__Exercise objective__:
Write out every line below that contains "which".

__Record extracts__:

═══

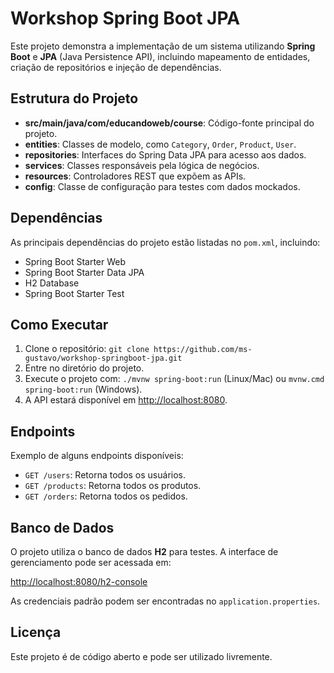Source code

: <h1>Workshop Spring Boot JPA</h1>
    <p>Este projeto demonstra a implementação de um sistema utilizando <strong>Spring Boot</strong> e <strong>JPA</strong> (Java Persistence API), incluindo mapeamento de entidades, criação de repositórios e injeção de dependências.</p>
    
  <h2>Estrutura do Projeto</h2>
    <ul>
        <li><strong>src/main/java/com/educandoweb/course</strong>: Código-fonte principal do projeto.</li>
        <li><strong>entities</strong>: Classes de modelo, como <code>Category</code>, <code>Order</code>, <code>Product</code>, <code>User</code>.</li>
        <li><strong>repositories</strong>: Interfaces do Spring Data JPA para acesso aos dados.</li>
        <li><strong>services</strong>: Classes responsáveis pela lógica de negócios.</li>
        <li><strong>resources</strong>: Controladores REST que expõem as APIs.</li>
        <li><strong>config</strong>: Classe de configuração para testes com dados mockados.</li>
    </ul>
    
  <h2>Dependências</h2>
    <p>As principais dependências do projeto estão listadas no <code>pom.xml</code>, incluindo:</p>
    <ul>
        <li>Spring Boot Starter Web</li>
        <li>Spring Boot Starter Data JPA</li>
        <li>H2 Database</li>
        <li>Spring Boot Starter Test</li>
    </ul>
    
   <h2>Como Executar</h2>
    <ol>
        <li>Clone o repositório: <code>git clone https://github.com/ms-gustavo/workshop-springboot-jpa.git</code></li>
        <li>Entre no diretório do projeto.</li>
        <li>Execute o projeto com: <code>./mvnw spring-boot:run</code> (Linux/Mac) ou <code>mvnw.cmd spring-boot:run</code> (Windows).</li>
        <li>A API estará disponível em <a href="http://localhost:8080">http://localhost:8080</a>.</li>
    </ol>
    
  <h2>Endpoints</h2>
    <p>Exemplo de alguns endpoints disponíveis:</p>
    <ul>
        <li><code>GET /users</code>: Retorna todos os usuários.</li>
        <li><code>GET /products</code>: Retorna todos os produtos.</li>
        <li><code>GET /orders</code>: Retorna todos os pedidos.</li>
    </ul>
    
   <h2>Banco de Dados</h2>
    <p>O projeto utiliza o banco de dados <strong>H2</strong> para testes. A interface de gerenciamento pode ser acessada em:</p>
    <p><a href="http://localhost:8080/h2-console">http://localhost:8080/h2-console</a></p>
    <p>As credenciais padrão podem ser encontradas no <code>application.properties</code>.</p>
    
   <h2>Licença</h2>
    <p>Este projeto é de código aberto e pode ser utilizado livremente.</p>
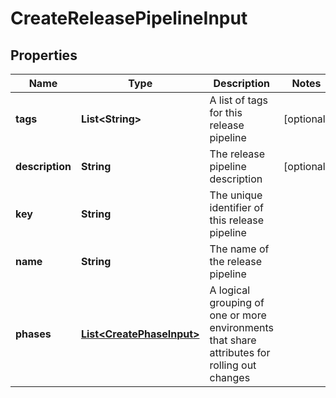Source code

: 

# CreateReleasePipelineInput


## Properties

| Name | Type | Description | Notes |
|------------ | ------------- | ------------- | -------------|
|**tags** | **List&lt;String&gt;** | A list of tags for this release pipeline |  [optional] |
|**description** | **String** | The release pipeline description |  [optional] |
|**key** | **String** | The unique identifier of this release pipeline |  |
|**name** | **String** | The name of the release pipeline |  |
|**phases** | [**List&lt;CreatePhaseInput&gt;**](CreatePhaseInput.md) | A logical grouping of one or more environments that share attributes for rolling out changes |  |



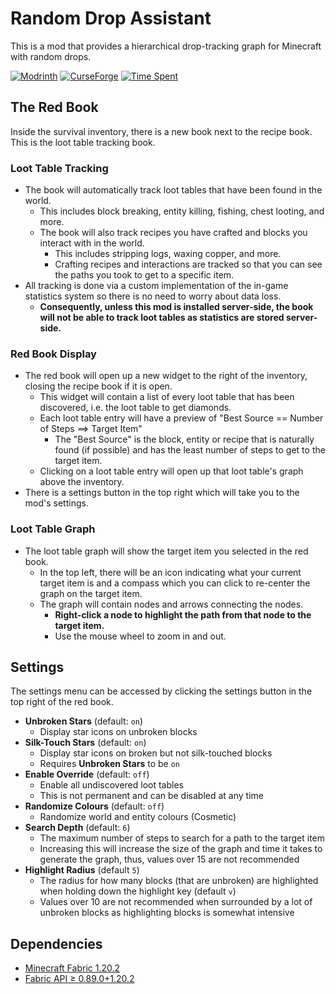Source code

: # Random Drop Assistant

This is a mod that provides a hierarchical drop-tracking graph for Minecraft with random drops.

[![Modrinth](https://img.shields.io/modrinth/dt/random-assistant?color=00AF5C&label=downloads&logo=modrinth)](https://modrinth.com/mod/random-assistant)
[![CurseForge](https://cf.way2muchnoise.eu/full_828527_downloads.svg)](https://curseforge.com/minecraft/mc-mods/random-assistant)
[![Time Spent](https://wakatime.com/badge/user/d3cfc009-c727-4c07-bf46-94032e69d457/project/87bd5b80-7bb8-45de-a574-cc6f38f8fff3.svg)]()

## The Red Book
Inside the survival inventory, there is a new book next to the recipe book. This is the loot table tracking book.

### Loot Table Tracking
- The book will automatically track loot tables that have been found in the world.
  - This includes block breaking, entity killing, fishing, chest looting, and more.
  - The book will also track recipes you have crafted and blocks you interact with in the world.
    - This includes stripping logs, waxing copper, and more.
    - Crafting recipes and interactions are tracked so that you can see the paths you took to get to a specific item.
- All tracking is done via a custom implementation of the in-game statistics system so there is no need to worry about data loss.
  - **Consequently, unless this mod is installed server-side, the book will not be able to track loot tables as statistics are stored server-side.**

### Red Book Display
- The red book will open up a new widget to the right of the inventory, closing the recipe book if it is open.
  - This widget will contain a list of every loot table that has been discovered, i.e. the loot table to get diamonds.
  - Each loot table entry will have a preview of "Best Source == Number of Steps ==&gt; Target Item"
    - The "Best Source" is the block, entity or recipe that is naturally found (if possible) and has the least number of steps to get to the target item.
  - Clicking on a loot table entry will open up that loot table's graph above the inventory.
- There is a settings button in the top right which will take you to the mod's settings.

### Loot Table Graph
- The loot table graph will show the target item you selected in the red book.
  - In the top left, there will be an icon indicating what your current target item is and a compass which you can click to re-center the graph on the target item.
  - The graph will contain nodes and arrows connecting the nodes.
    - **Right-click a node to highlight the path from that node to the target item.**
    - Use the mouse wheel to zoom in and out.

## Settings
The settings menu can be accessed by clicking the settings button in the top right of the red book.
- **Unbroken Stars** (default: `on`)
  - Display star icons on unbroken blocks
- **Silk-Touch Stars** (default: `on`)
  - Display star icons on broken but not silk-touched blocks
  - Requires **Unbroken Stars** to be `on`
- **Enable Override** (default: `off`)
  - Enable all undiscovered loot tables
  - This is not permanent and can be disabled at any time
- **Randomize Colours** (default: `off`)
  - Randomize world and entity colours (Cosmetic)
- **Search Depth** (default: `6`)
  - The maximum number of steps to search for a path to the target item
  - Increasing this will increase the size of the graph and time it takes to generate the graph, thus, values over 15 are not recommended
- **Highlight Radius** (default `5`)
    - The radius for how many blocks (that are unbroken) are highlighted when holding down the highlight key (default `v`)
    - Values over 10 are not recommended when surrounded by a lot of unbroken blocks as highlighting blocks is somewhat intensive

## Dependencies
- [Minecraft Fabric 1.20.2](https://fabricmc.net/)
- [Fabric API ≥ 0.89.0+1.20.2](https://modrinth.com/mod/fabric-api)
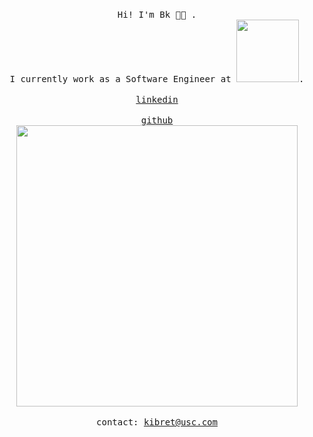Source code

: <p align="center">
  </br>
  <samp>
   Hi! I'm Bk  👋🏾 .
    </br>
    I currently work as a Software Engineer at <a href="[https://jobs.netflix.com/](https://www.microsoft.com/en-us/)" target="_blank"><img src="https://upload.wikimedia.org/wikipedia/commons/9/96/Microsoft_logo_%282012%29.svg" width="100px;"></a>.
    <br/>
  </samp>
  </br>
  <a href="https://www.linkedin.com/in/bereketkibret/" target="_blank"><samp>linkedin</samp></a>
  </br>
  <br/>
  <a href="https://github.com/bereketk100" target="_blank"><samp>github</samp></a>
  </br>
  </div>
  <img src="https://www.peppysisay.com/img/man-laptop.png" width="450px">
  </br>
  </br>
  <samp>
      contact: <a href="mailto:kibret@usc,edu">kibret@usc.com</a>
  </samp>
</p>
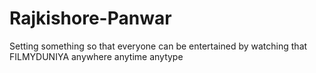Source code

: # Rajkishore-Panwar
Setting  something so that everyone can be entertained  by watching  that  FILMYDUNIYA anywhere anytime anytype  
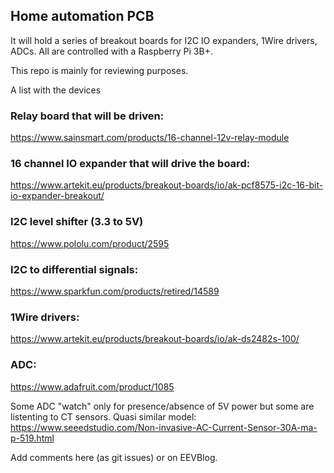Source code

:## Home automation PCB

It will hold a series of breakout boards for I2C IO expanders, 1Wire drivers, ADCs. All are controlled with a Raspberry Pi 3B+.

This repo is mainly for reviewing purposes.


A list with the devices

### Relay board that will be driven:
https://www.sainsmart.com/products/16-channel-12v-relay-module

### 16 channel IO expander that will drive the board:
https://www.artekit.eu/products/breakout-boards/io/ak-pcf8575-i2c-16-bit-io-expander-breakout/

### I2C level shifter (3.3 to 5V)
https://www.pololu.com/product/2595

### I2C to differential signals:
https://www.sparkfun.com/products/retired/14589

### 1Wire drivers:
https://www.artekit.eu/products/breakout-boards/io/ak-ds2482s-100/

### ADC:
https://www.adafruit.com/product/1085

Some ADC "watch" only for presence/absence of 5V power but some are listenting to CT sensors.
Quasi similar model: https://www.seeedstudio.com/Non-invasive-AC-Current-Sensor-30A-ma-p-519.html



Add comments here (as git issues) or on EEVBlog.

═══

__Your solution__:
- There is a settings button in the top right which will take you to the mod's settings.
  - In the top left, there will be an icon indicating what your current target item is and a compass which you can click to re-center the graph on the target item.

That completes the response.